= HOW TO COMPLETE THIS TASK =
Each entry must be given again exactly as it appears, with images excluded.

Rendered images with source text

= = =

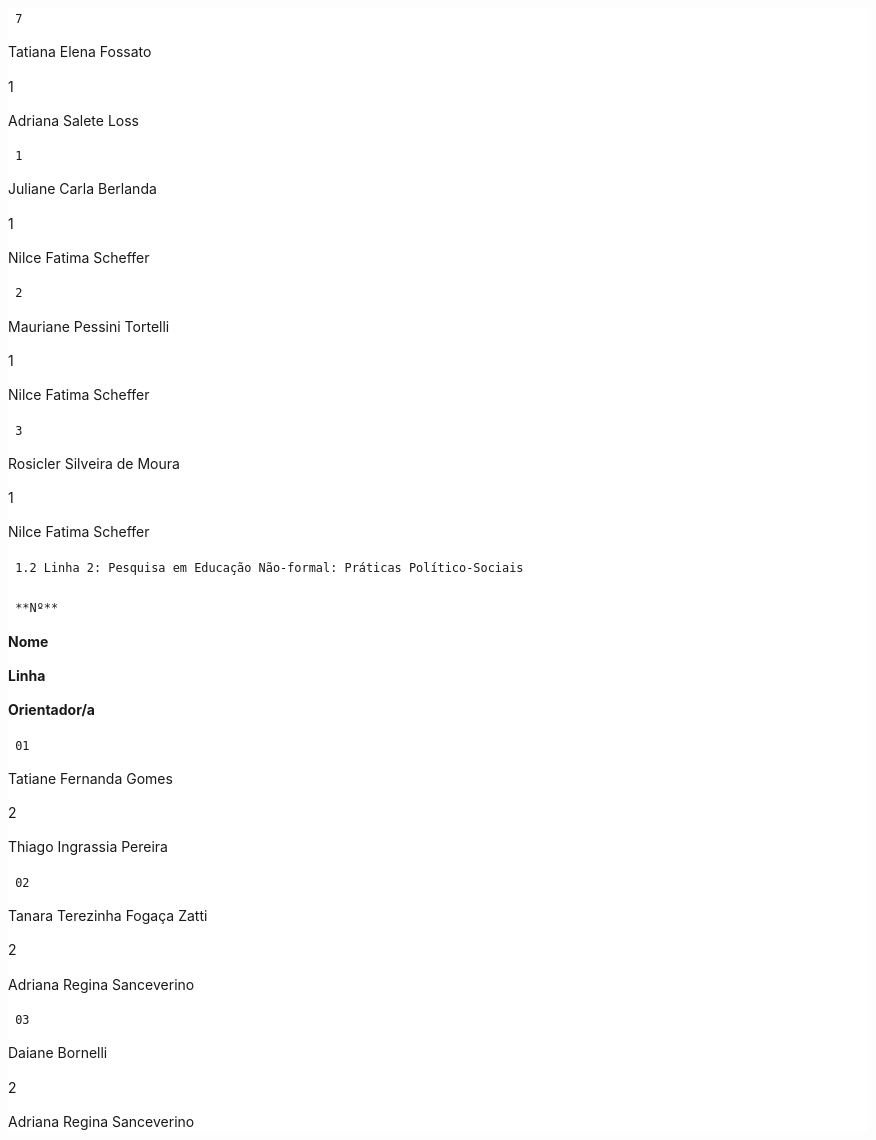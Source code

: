      7

   Tatiana Elena Fossato

   1

   Adriana Salete Loss

     1

   Juliane Carla Berlanda

   1

   Nilce Fatima Scheffer

     2

   Mauriane Pessini Tortelli

   1

   Nilce Fatima Scheffer

     3

   Rosicler Silveira de Moura

   1

   Nilce Fatima Scheffer

     1.2 Linha 2: Pesquisa em Educação Não-formal: Práticas Político-Sociais

     **Nº** 

   **Nome**

   **Linha**

   **Orientador/a**

     01

   Tatiane Fernanda Gomes

   2

   Thiago Ingrassia Pereira

     02

   Tanara Terezinha Fogaça Zatti

   2

   Adriana Regina Sanceverino

     03

   Daiane Bornelli

   2

   Adriana Regina Sanceverino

= = =

= OUTPUT BELOW =
Source code

:      7

   Tatiana Elena Fossato

   1

   Adriana Salete Loss

     1

   Juliane Carla Berlanda

   1

   Nilce Fatima Scheffer

     2

   Mauriane Pessini Tortelli

   1

   Nilce Fatima Scheffer

     3

   Rosicler Silveira de Moura

   1

   Nilce Fatima Scheffer

     1.2 Linha 2: Pesquisa em Educação Não-formal: Práticas Político-Sociais

     **Nº** 

   **Nome**

   **Linha**

   **Orientador/a**

     01

   Tatiane Fernanda Gomes

   2

   Thiago Ingrassia Pereira

     02

   Tanara Terezinha Fogaça Zatti

   2

   Adriana Regina Sanceverino

     03

   Daiane Bornelli

   2

   Adriana Regina Sanceverino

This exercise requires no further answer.